MANCHESTER, United Kingdom — Scientists in the United Kingdom have discovered an intact skeleton of a gigantic ichthyosaur — better known as a “sea dragon” from the Jurassic period. The 180-million-year-old marine reptile is not only the largest sea dragon ever found in the United Kingdom but is also the most complete fossil of an ichthyosaur.
“The find has been absolutely fascinating and a real career highlight, it’s great to learn so much from the discovery and to think that this amazing creature was once swimming in seas above us and now once again Rutland Water is a haven for wetland wildlife albeit a little smaller!” says Joe Davis, the conservation team leader at Leicestershire and Rutland Wildlife Trust and discoverer of the fossil, in a university release.
“Not only is it the largest ichthyosaur skeleton ever found in Britain, but it is also the most complete skeleton of a large prehistoric reptile ever discovered in the UK. And yes, that includes dinosaurs!” adds Dr. Dean Lomax, a paleontologist from the University of Manchester.
Dr. Lomax says Britain is the “birthplace of ichthyosaurs” and their fossils have been found around the country for more than two centuries. Davis’ team discovered this new sea dragon in January 2021. An expert team of paleontologists, led by Dr. Lomax, carefully excavated the huge skeleton in August and September.
Ichthyosaur is not a ‘swimming dinosaur’
Study authors say these prehistoric sea dragons are actually reptiles who went extinct about 90 million years ago. The fossil Davis found is approximately 180 million years-old and is over 32 feet long. Its skull alone weighs about one ton (2,000 pounds) — easily making it the largest ichthyosaur discovery in British history!
“I’ve been studying the Jurassic fossil reptiles of Rutland and Leicestershire for over twenty years. When I first saw the initial exposure of the specimen with Joe Davis I could tell that it was the largest ichthyosaur known from either county. However, it was only after our exploratory dig that we realized that it was practically complete to the tip of the tail,” says Dr. Mark Evans of the British Antarctic Survey.
“In the 1970’s, when Rutland Water was being constructed, two partial, but much smaller ichthyosaur skeletons were found, so finding another of these Jurassic marine reptiles was not totally unexpected, but the size of the new find was a total surprise.”
Researchers note that where they found the fossil comes as a bit of a shock too, since Rutland is a landlocked area of the U.K. Most ichthyosaur discoveries typically occur near the coastlines.

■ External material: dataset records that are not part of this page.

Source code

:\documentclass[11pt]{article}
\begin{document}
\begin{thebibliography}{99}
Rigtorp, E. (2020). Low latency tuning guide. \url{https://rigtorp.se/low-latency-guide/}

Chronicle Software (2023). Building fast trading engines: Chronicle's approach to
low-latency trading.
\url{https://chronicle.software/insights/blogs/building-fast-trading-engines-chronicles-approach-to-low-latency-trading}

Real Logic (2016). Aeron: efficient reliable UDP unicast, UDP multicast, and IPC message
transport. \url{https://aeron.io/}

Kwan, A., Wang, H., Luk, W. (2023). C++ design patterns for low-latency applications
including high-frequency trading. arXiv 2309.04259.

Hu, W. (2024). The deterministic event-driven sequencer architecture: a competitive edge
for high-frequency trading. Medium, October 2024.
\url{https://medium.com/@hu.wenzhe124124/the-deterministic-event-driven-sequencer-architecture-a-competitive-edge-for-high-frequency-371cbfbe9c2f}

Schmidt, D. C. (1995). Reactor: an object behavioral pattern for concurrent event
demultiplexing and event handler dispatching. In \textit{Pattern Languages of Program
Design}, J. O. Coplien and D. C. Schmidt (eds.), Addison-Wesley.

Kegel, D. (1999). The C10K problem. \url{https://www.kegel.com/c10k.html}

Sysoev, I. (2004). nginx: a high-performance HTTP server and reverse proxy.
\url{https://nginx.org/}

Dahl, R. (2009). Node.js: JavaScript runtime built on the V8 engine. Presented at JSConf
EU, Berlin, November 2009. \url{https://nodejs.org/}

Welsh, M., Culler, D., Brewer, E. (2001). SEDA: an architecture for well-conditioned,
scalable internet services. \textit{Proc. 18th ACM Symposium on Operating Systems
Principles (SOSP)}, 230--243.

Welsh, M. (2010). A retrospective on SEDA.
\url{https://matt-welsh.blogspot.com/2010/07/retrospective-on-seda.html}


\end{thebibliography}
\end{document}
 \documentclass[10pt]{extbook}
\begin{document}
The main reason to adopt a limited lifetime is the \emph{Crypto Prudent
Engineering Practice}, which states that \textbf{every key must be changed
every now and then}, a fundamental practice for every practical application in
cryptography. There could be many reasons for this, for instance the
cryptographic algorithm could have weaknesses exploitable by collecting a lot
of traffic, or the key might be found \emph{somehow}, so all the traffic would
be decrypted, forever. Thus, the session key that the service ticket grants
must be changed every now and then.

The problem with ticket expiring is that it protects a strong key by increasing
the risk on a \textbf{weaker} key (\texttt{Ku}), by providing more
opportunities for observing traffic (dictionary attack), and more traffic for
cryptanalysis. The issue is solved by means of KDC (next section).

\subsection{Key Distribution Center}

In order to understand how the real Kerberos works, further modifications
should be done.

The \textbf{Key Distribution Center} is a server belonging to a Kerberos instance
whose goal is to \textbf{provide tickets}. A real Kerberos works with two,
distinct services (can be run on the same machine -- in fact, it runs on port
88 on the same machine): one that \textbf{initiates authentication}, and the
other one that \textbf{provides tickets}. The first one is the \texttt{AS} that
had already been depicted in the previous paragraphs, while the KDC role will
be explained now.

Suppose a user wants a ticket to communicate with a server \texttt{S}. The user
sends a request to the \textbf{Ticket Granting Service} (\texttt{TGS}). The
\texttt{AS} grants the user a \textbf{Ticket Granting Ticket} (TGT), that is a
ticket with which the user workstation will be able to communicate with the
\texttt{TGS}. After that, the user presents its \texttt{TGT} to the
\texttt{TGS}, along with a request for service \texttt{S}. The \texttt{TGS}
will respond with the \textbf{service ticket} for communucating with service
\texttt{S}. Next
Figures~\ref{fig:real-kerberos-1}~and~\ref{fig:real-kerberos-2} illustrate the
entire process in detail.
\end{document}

“If our identification of the ichthyosaur is correct, as a species called Temnodontosaurus trigonodon, this will provide new details on the geographic range of the species as it hasn’t been confirmed from the UK before,” notes Dr. Evans.
‘Like finding a complete Tyrannosaurus rex’
Of the large ichthyosaurs unearthed in the U.K., most are in generally poor condition and have poor records detailing their origins. Study authors say this makes the new sea dragon fossil that much more important for paleontologists.
“To put this find into context for the public. In the world of British paleontology, the discovery is like finding a complete Tyrannosaurus rex out in the Badlands of America, only this Jurassic giant was found in a nature reserve in Rutland, of all places! It is a truly unprecedented discovery and one of the greatest finds in British paleontological history,” Dr. Lomax says.
Along with the fossil, the team also found an entire ecosystem of Jurassic creatures from that time period. The Jurassic clay around the ichthyosaur contained microscopic fossils of hundreds of squid-like ammonites and belemnites, nautili, gastropods, and shellfish. The vertebrae of several other ichthyosaurs were found at the site as well.